* Your task *
Each line of the records below that holds "example" should be returned.

[Saved entries]
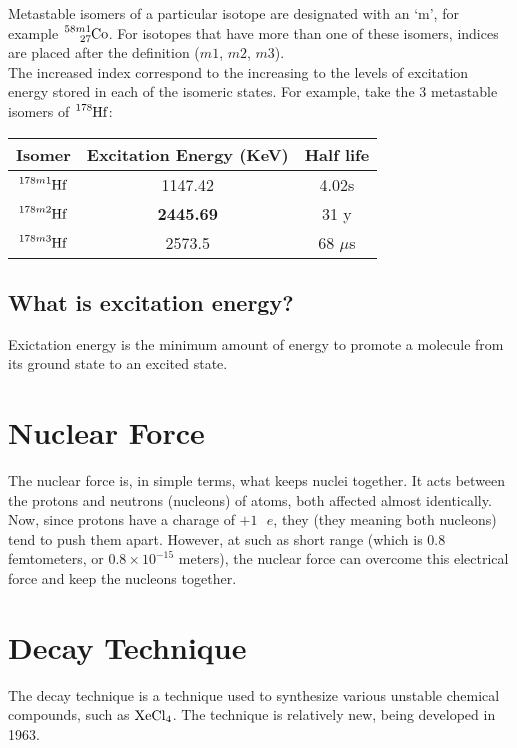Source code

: \documentclass{article}
\begin{document}
\begin{multicols*}{2}
    Metastable isomers of a particular isotope are designated with an `m',
    for example $\ce{^{58m1}_{27}Co}$. For isotopes that have more than one
    of these isomers, indices are placed after the definition ($m1$, $m2$,
    $m3$).\\

    The increased index correspond to the increasing to the levels of excitation
    energy stored in each of the isomeric states. For example, take the $3$
    metastable isomers of $\ce{^{178}Hf}$:\\

    \begin{tabular}{|c|c|c|}
      \hline
      Isomer & Excitation Energy (KeV) & Half life \\
      \hline
      $\ce{^{178m1}Hf}$ & 1147.42 & 4.02s \\
      $\ce{^{178m2}Hf}$ & \textbf{2445.69} & 31 y \\
      $\ce{^{178m3}Hf}$ & 2573.5 & 68 $\mu$s \\
      \hline
    \end{tabular}

    \subsection{What is excitation energy?}
    Exictation energy is the minimum amount of energy to promote a molecule
    from its ground state to an excited state.


    \section{Nuclear Force}
    The nuclear force is, in simple terms, what keeps nuclei together. It
    acts between the protons and neutrons (nucleons) of atoms, both affected
    almost identically.\\

    Now, since protons have a charage of $+1\text{ }e$, they (they meaning
    both nucleons) tend to push them apart. However, at such as short range
    (which is $0.8$ femtometers, or $0.8 \times 10^{-15}$ meters), the nuclear
    force can overcome this electrical force and keep the nucleons together.

    \section{Decay Technique}
    The decay technique is a technique used to synthesize various unstable chemical
    compounds, such as $\ce{XeCl4}$. The technique is relatively new, being developed
    in 1963.


\end{multicols*}
\end{document}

* Problem solution *
    for example $\ce{^{58m1}_{27}Co}$. For isotopes that have more than one
    energy stored in each of the isomeric states. For example, take the $3$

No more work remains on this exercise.